(GIVEN ENTRIES)
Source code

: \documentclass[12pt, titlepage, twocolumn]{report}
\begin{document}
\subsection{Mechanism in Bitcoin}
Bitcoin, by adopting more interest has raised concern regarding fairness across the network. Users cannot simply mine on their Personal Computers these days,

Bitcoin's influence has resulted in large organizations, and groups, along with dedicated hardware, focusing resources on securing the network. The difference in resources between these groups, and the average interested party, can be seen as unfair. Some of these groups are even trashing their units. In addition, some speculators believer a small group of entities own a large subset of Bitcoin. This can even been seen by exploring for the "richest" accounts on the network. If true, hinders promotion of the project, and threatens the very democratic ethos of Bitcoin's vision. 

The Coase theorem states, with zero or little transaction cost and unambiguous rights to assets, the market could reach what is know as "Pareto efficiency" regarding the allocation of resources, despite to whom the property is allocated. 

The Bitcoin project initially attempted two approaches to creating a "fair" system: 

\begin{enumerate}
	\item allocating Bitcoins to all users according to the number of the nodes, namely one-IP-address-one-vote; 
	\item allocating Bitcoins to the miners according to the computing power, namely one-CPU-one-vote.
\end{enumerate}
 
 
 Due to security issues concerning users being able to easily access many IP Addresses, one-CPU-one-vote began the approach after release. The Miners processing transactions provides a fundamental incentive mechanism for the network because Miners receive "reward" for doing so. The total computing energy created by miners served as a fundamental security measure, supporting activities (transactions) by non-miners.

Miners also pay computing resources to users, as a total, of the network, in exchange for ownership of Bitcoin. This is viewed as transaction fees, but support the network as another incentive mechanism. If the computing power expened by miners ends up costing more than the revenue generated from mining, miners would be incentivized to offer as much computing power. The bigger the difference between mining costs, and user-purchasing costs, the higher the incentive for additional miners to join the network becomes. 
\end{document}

(TRY IT) For the word "vote", find every line in the data that holds it and copy that line.

(YOUR SOLUTION)
	\item allocating Bitcoins to all users according to the number of the nodes, namely one-IP-address-one-vote; 
	\item allocating Bitcoins to the miners according to the computing power, namely one-CPU-one-vote.
 Due to security issues concerning users being able to easily access many IP Addresses, one-CPU-one-vote began the approach after release. The Miners processing transactions provides a fundamental incentive mechanism for the network because Miners receive "reward" for doing so. The total computing energy created by miners served as a fundamental security measure, supporting activities (transactions) by non-miners.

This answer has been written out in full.